• Task statement
Go through the data and retrieve each line that includes the string "using".

------------------------------

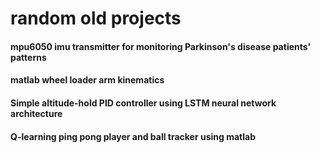 # random old projects

#### mpu6050 imu transmitter for monitoring Parkinson's disease patients' patterns

#### matlab wheel loader arm kinematics

#### Simple altitude-hold PID controller using LSTM neural network architecture

#### Q-learning ping pong player and ball tracker using matlab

------------------------------

• Response to this task
#### Simple altitude-hold PID controller using LSTM neural network architecture
#### Q-learning ping pong player and ball tracker using matlab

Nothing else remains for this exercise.